Acht Meter und 53 cm lang, kann er als Peitsche und als Hammer verwendet werden, er kann sich zusammenknäueln, dann ist er ideal, um darauf zu hüpfen. Das Tier kann sprechen, immerhin „Houba, houba!“, und wenn es nicht so aussehen würde wie aus einer „Universum“-Folge im TV, könnte man meinen:
Das ist das Marsupilami, das der belgische Comickünstler André Franquin (1924 –1997) erstmals 1952 in die Serie „Spirou und Fantasio“ hineingezeichnet hat.
In den „Fix und Foxi“-Heften der 1960er Jahre hieß es Kokomiko.
Ein süßes, lustiges Wunderwesen – wenn man es nicht ärgert. Es dauerte nicht lange, da war das Marsupilami auf T-Shirts und in Spielzeuggeschäften, später in schlechten Zeichentrickfilmen, in einer hektischen Filmkomödie – ein Liebling der Kinder, in seinem Namen steckt „ami“, Freund.
Ausgestoßen
Ein Schiff legt 1955 im Hafen von Antwerpen an.
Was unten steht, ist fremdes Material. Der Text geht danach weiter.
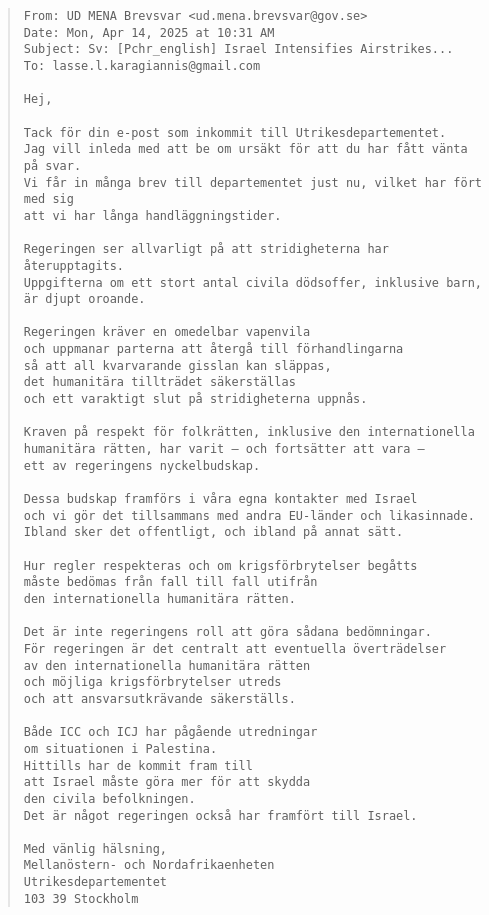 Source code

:\begin{quote}
\begin{verbatim}
From: UD MENA Brevsvar <ud.mena.brevsvar@gov.se>
Date: Mon, Apr 14, 2025 at 10:31 AM 
Subject: Sv: [Pchr_english] Israel Intensifies Airstrikes... 
To: lasse.l.karagiannis@gmail.com

Hej,

Tack för din e-post som inkommit till Utrikesdepartementet. 
Jag vill inleda med att be om ursäkt för att du har fått vänta på svar. 
Vi får in många brev till departementet just nu, vilket har fört med sig 
att vi har långa handläggningstider.

Regeringen ser allvarligt på att stridigheterna har återupptagits. 
Uppgifterna om ett stort antal civila dödsoffer, inklusive barn, 
är djupt oroande.

Regeringen kräver en omedelbar vapenvila 
och uppmanar parterna att återgå till förhandlingarna 
så att all kvarvarande gisslan kan släppas, 
det humanitära tillträdet säkerställas 
och ett varaktigt slut på stridigheterna uppnås.

Kraven på respekt för folkrätten, inklusive den internationella 
humanitära rätten, har varit – och fortsätter att vara – 
ett av regeringens nyckelbudskap.

Dessa budskap framförs i våra egna kontakter med Israel 
och vi gör det tillsammans med andra EU-länder och likasinnade. 
Ibland sker det offentligt, och ibland på annat sätt.

Hur regler respekteras och om krigsförbrytelser begåtts 
måste bedömas från fall till fall utifrån 
den internationella humanitära rätten.

Det är inte regeringens roll att göra sådana bedömningar. 
För regeringen är det centralt att eventuella överträdelser 
av den internationella humanitära rätten 
och möjliga krigsförbrytelser utreds 
och att ansvarsutkrävande säkerställs.

Både ICC och ICJ har pågående utredningar 
om situationen i Palestina. 
Hittills har de kommit fram till 
att Israel måste göra mer för att skydda 
den civila befolkningen. 
Det är något regeringen också har framfört till Israel.

Med vänlig hälsning,
Mellanöstern- och Nordafrikaenheten 
Utrikesdepartementet 
103 39 Stockholm 
\end{verbatim}
\end{quote}

\vspace{1em}

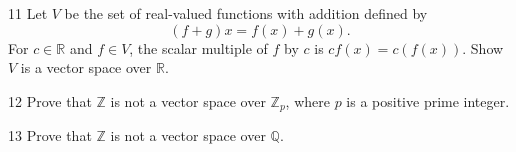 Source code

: \begin{problem}{11}
    Let $V$ be the set of real-valued functions with addition defined by
    \[(f + g)x = f(x) + g(x).\]
    For $c \in \mathbb{R}$ and $f \in V$, the scalar multiple of $f$ by $c$ is
    $cf(x) = c(f(x))$. Show $V$ is a vector space over $\mathbb{R}$.
\end{problem}
\unsolved

\begin{problem}{12}
    Prove that $\mathbb{Z}$ is not a vector space over $\mathbb{Z}_p$, where $p$ is a
    positive prime integer.
\end{problem}
\unsolved

\begin{problem}{13}
    Prove that $\mathbb{Z}$ is not a vector space over $\mathbb{Q}$.
\end{problem}
\unsolved
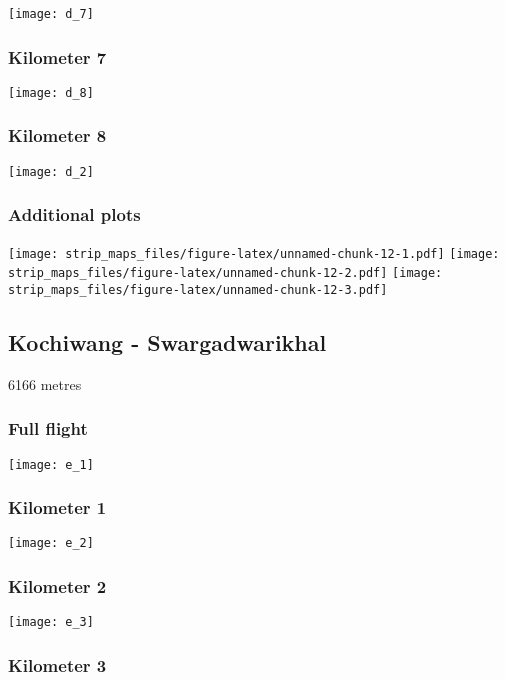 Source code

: \documentclass[]{article}
\begin{document}
\texttt{[image: d\_7]}

\subsubsection{Kilometer 7}\label{kilometer-7-2}

\texttt{[image: d\_8]}

\subsubsection{Kilometer 8}\label{kilometer-8-1}

\texttt{[image: d\_2]}

\subsubsection{Additional plots}\label{additional-plots-3}

\texttt{[image: strip\_maps\_files/figure-latex/unnamed-chunk-12-1.pdf]}
\texttt{[image: strip\_maps\_files/figure-latex/unnamed-chunk-12-2.pdf]}
\texttt{[image: strip\_maps\_files/figure-latex/unnamed-chunk-12-3.pdf]}

\newpage

\subsection{Kochiwang -
Swargadwarikhal}\label{kochiwang---swargadwarikhal}

6166 metres

\subsubsection{Full flight}\label{full-flight-4}

\texttt{[image: e\_1]}

\subsubsection{Kilometer 1}\label{kilometer-1-4}

\texttt{[image: e\_2]}

\subsubsection{Kilometer 2}\label{kilometer-2-4}

\texttt{[image: e\_3]}

\subsubsection{Kilometer 3}\label{kilometer-3-4}
\end{document}
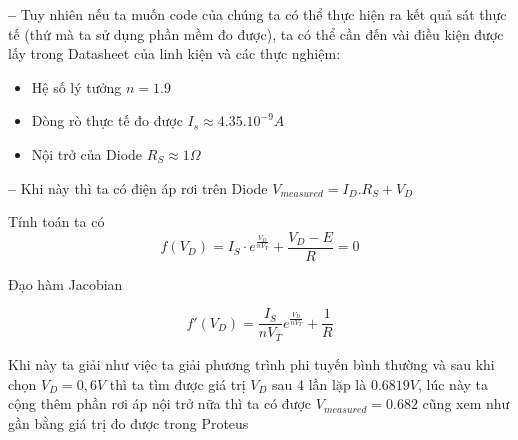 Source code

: \noindent \textbf{--} Tuy nhiên nếu ta muốn code của chúng ta có thể thực hiện ra kết quả sát thực tế (thứ mà ta sử dụng phần mềm đo được), ta có thể cần đến vài điều kiện được lấy trong Datasheet của linh kiện và các thực nghiệm:

\begin{itemize}
    \item Hệ số lý tưởng $n=1.9$ 
    \item Dòng rò thực tế đo được $I_s\approx 4.35.10^{-9} A$
    \item Nội trở của Diode $R_S\approx 1 \Omega $ 
\end{itemize}

\noindent \textbf{--} Khi này thì ta có điện áp rơi trên Diode $V_{measured} = I_D.R_S + V_D$

Tính toán ta có 
\begin{equation}
    f(V_D) =  I_S \cdot e^{\frac{V_D}{n V_T}} + \frac{V_D - E}{R} = 0
\end{equation}

Đạo hàm Jacobian 

\begin{equation}
    f'(V_D) = \frac{I_S}{n V_T} e^{\frac{V_D}{n V_T}} + \frac{1}{R}
\end{equation}

Khi này ta giải như việc ta giải phương trình phi tuyến bình thường và sau khi chọn $V_D = 0,6 V$ thì ta tìm được giá trị $V_D$ sau 4 lần lặp là $0.6819V$, lúc này ta cộng thêm phần rơi áp nội trở nữa thì ta có được $V_{measured} = 0.682$ cũng xem như gần bằng giá trị đo được trong Proteus 

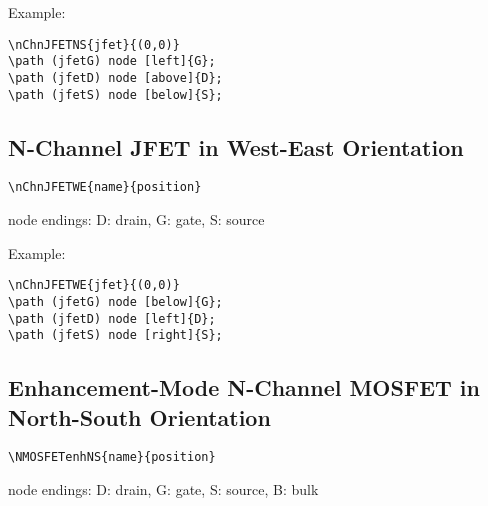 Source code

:\documentclass[parskip=full]{scrartcl}
\begin{document}
Example:\\
\begin{minipage}{0.8\textwidth}
\begin{verbatim}
\nChnJFETNS{jfet}{(0,0)}
\path (jfetG) node [left]{G};
\path (jfetD) node [above]{D};
\path (jfetS) node [below]{S};
\end{verbatim}
\end{minipage}
\begin{minipage}{0.19\textwidth}
\end{minipage}

\subsection{N-Channel JFET in West-East Orientation}

\begin{verbatim}
\nChnJFETWE{name}{position}
\end{verbatim}
node endings: D: drain, G: gate, S: source

Example:\\
\begin{minipage}{0.8\textwidth}
\begin{verbatim}
\nChnJFETWE{jfet}{(0,0)}
\path (jfetG) node [below]{G};
\path (jfetD) node [left]{D};
\path (jfetS) node [right]{S};
\end{verbatim}
\end{minipage}
\begin{minipage}{0.19\textwidth}
\end{minipage}

\subsection{Enhancement-Mode N-Channel MOSFET in North-South Orientation}

\begin{verbatim}
\NMOSFETenhNS{name}{position}
\end{verbatim}
node endings: D: drain, G: gate, S: source, B: bulk
\end{document}
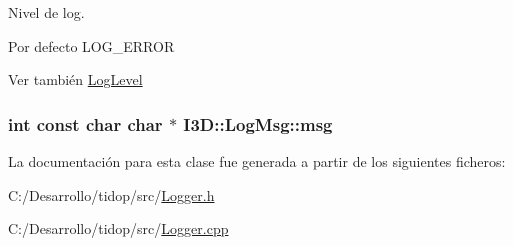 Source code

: Nivel de log. 

Por defecto L\+O\+G\+\_\+\+E\+R\+R\+OR \begin{DoxySeeAlso}{Ver también}
\hyperlink{namespace_i3_d_ae1af0f2e3b629610c45222809ff521f6}{Log\+Level} 
\end{DoxySeeAlso}
\subsubsection[{\texorpdfstring{msg}{msg}}]{\setlength{\rightskip}{0pt plus 5cm}int const char char $\ast$ I3\+D\+::\+Log\+Msg\+::msg}\hypertarget{class_i3_d_1_1_log_msg_a5a1ceb27d9529de8eb9b3fc9377e178a}{}\label{class_i3_d_1_1_log_msg_a5a1ceb27d9529de8eb9b3fc9377e178a}


La documentación para esta clase fue generada a partir de los siguientes ficheros\+:\begin{DoxyCompactItemize}
\item 
C\+:/\+Desarrollo/tidop/src/\hyperlink{_logger_8h}{Logger.\+h}\item 
C\+:/\+Desarrollo/tidop/src/\hyperlink{_logger_8cpp}{Logger.\+cpp}\end{DoxyCompactItemize}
Es IST das Marsupilami – jetzt neu erzählt, dunkel erzählt für die Älteren. Eine geschundene Kreatur, gefangen für den Zoo in Brüssel.
Der Belgier Frank Pé, 65, zeichnet, sein Landsmann Zidrou, 59, ist der Autor – beide hoffen, dass Franquin eine Flasche Bier öffnet und ihnen „von oben“ zuprostet.
„Die Bestie“ ist ein gewaltiger, in Europa gefeierter Start eines Mehrteilers.
Das beste Comicalbum des Jahres – dramatisch, atmosphärisch, warm, nostalgisch; Frank Pé hat erst kürzlich Winsor McCays „Little Nemo“ respektvoll fortgesetzt, seine Inszenierungen sind brillant, die Geschichte gerät – noch (?) – nicht in Kitschgefahr.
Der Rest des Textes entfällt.